[DATA RECORDS]
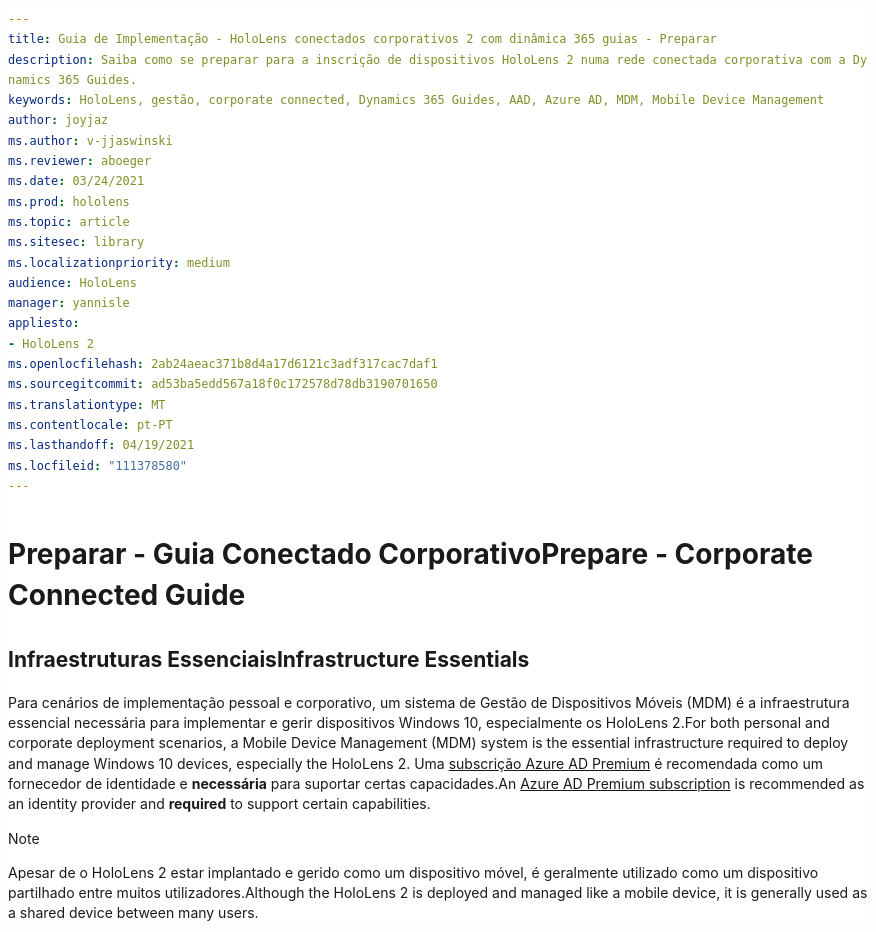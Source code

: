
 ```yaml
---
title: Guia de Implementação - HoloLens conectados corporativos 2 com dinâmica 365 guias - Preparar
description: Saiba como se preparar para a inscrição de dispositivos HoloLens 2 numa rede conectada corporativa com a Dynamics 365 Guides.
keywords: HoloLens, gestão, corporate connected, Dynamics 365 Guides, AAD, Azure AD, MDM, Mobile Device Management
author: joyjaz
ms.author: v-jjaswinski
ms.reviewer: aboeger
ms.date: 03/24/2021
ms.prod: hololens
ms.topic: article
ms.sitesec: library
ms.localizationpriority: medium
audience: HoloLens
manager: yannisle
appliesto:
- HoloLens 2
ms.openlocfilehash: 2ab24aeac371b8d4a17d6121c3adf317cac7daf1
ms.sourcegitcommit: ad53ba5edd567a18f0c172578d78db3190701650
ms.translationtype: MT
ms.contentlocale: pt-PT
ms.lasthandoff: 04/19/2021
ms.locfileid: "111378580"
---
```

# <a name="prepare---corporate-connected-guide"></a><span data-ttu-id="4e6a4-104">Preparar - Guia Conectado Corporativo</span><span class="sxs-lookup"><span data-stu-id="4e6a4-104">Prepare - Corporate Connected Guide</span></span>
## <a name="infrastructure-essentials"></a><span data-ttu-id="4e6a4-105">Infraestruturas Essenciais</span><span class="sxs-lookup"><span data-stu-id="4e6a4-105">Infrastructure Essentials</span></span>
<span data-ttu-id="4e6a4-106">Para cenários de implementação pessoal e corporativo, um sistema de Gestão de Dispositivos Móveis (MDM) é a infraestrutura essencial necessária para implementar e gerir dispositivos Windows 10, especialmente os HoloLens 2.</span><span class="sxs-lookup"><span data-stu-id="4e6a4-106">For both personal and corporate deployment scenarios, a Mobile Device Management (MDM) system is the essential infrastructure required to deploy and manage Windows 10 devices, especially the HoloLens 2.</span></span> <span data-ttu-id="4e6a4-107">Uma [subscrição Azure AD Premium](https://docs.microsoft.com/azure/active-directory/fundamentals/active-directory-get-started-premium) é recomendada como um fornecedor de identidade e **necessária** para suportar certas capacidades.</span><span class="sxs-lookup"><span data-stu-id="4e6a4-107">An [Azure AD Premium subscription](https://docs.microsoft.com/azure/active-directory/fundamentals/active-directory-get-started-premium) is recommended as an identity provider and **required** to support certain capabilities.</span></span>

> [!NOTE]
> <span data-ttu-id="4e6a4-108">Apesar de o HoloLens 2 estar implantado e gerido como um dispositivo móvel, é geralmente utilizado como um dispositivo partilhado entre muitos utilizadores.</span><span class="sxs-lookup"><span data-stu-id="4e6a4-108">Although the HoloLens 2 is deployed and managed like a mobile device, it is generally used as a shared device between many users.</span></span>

[TASK TO CARRY OUT] Copy out each line in the listing that has the word "author".

[SOLUTION FOR THIS TASK]
author: joyjaz
ms.author: v-jjaswinski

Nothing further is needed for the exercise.